By Suzanne Herel
VALLEY FORGE, Pa. — Stakeholders last week continued their debate over PJM’s proposal to create “historic” capacity transfer rights for some load-serving entities, with the Independent Market Monitor cautioning the Market Implementation Committee that the new Tariff language would constitute a “fundamental change.”
The proposal resulted from a problem statement approved by the MIC in December to review modeling practices that the RTO said may be shortchanging loads with transmission agreements that pre-date the RTO’s capacity market.
The changes would allow market participants to use generation resources outside of their locational deliverability areas (LDA) to meet their internal resource requirements if that external capacity agreement was in place before June 1, 2007, when PJM implemented its Reliability Pricing Model. Previously, there was no locational differentiation made among capacity resources.
The proposal would address the situation faced by the Illinois Municipal Electric Agency, which last year won a federal waiver to allow it to use capacity resources outside of the Commonwealth Edison LDA to meet its internal resource requirement in serving its Naperville, Ill., load.
The Federal Energy Regulatory Commission granted IMEA a waiver for the 2017/18 delivery year after the ComEd LDA last year was modeled for the first time with a separate variable resource requirement curve (ER14-1681).
In January, however, the commission rejected IMEA’s request to continue use of the waiver for future delivery years, saying it had enough time to prepare to meet its internal resource requirement (ER14-1681-001). The commission also rejected a specific waiver request for the 2018/2019 delivery year (ER15-834). (See Illinois Regulators, IMM Line Up Against IMEA Capacity Waiver Request.)

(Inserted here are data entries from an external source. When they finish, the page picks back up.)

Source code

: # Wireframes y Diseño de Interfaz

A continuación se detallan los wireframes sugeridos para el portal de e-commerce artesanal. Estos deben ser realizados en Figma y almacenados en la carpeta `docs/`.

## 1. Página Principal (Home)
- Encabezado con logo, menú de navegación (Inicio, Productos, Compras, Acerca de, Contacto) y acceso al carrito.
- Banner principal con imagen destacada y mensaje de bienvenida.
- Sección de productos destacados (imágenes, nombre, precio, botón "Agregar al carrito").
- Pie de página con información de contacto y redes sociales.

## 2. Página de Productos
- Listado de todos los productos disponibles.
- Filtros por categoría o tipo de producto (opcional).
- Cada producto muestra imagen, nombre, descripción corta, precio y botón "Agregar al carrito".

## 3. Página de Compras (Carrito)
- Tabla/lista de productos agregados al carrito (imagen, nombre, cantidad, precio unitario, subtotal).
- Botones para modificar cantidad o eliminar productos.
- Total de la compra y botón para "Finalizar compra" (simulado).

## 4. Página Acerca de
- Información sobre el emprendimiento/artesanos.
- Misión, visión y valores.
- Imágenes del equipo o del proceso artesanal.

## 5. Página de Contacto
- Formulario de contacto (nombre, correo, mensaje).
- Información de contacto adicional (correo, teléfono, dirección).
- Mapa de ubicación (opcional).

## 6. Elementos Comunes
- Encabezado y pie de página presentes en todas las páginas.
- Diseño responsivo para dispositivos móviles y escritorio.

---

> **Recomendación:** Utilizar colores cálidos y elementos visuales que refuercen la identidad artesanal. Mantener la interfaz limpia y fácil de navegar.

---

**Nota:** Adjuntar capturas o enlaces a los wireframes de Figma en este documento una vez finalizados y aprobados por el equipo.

PJM estimates 1,037 MW of historic external resources would qualify under its proposal: 122 MW in the DOM zone, 533 in COMED, 261 in AEP and 121 in DAY.

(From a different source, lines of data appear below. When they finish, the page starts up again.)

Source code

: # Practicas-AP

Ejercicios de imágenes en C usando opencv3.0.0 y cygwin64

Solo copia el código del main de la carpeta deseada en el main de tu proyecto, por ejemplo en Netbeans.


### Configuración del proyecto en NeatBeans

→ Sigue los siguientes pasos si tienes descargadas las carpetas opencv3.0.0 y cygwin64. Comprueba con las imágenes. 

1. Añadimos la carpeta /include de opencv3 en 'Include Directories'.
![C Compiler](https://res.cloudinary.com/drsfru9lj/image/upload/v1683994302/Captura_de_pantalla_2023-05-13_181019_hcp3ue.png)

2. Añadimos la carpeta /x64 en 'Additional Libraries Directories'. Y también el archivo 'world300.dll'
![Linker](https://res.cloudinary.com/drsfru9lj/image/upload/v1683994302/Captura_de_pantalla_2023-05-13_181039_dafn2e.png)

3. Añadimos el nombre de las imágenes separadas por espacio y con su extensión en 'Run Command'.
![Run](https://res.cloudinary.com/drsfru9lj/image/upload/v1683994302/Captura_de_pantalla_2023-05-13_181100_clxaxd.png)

“This isn’t a piddling amount of megawatts,” GT Power Group’s Dave Pratzon said.
One stakeholder, who declined to be identified by name, said the rule change would be fair if it protects the property rights of load-serving entities that had funded transmission upgrades that increased the capacity emergency transfer limit (CETL) into their region.

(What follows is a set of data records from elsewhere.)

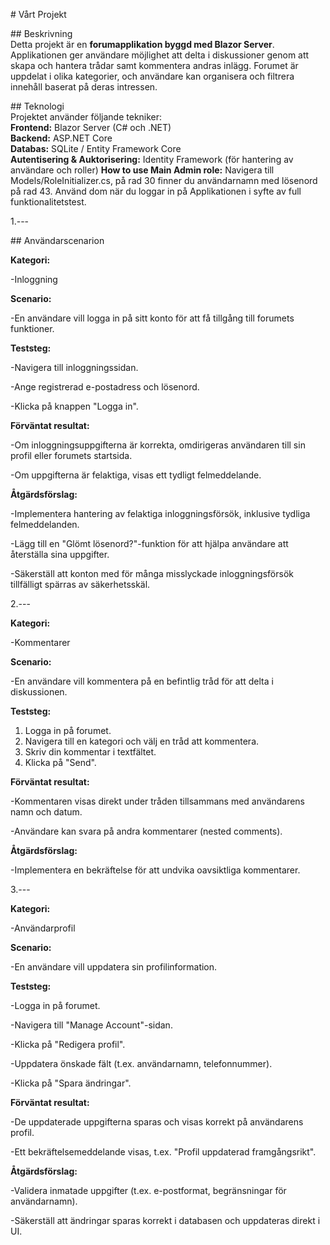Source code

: \# Vårt Projekt

\#\# Beskrivning  
Detta projekt är en **forumapplikation byggd med Blazor Server**. Applikationen ger användare möjlighet att delta i diskussioner genom att skapa och hantera trådar samt kommentera andras inlägg. Forumet är uppdelat i olika kategorier, och användare kan organisera och filtrera innehåll baserat på deras intressen.  

\#\# Teknologi  
Projektet använder följande tekniker:  
**Frontend:** Blazor Server (C\# och .NET)  
**Backend:** ASP.NET Core  
**Databas:** SQLite / Entity Framework Core  
**Autentisering & Auktorisering:** Identity Framework (för hantering av användare och roller)
**How to use Main Admin role:** Navigera till Models/RoleInitializer.cs, på rad 30 finner du användarnamn med lösenord 
på rad 43. Använd dom när du loggar in på Applikationen i syfte av full funktionalitetstest.

1.---

\#\# Användarscenarion  

**Kategori:**

\-Inloggning

**Scenario:**

\-En användare vill logga in på sitt konto för att få tillgång till forumets funktioner.

**Teststeg:**

\-Navigera till inloggningssidan.

\-Ange registrerad e-postadress och lösenord.

\-Klicka på knappen "Logga in".

**Förväntat resultat:**

\-Om inloggningsuppgifterna är korrekta, omdirigeras användaren till sin profil eller forumets startsida.

\-Om uppgifterna är felaktiga, visas ett tydligt felmeddelande.

**Åtgärdsförslag:**

\-Implementera hantering av felaktiga inloggningsförsök, inklusive tydliga felmeddelanden.

\-Lägg till en "Glömt lösenord?"-funktion för att hjälpa användare att återställa sina uppgifter.

\-Säkerställ att konton med för många misslyckade inloggningsförsök tillfälligt spärras av säkerhetsskäl.

 2.---

**Kategori:**

\-Kommentarer

**Scenario:**

\-En användare vill kommentera på en befintlig tråd för att delta i diskussionen.

**Teststeg:**

1. Logga in på forumet.  
2. Navigera till en kategori och välj en tråd att kommentera.  
3. Skriv din kommentar i textfältet.  
4. Klicka på "Send".

**Förväntat resultat:**

\-Kommentaren visas direkt under tråden tillsammans med användarens namn och datum.

\-Användare kan svara på andra kommentarer (nested comments).

**Åtgärdsförslag:**

\-Implementera en bekräftelse för att undvika oavsiktliga kommentarer.

3.---

**Kategori:**

\-Användarprofil

**Scenario:**

\-En användare vill uppdatera sin profilinformation.

**Teststeg:**

\-Logga in på forumet.

\-Navigera till "Manage Account"-sidan.

\-Klicka på "Redigera profil".

\-Uppdatera önskade fält (t.ex. användarnamn, telefonnummer).

\-Klicka på "Spara ändringar".

**Förväntat resultat:**

\-De uppdaterade uppgifterna sparas och visas korrekt på användarens profil.

\-Ett bekräftelsemeddelande visas, t.ex. "Profil uppdaterad framgångsrikt".

**Åtgärdsförslag:**

\-Validera inmatade uppgifter (t.ex. e-postformat, begränsningar för användarnamn).

\-Säkerställ att ändringar sparas korrekt i databasen och uppdateras direkt i UI.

But he said it may be “inequitable” if it also covers those whose only claim is a firm transmission reservation that predates RPM. Others observed the change would give such LSEs a preference over their neighbors for available transmission capacity.
Pratzon said he was concerned that PJM would be unable to set a “bright line” to distinguish between entities that have legitimate claims from those that don’t.
“It does seem to be creating a preferential set of rights for a certain group of people. I wouldn’t want us to set something up where in effect we’re giving people a second bite of the apple for certain decisions they made in RPM that they wish they hadn’t made,” he said. “I want to make sure we’re not putting ourselves on a slippery slope to other requests for special treatment.”
Mark Hanson, an economic analyst for the Illinois Commerce Commission, said the proposal goes too far. “It seems like maybe [entities such as IMEA have] gone from being too much at risk to being immunized from risk,” he said.
Market Monitor Joe Bowring said the change “represents a very substantial, fundamental change to the way [capacity transfer rights] are allocated within LDAs.”
Stu Bresler, PJM vice president of market operations, said the proposal would apply to a “well-defined subset” of LSEs. “It could never grow. We’d never have a new one,” he said.
Bresler said PJM will provide additional information on its proposal at next month’s MIC meeting.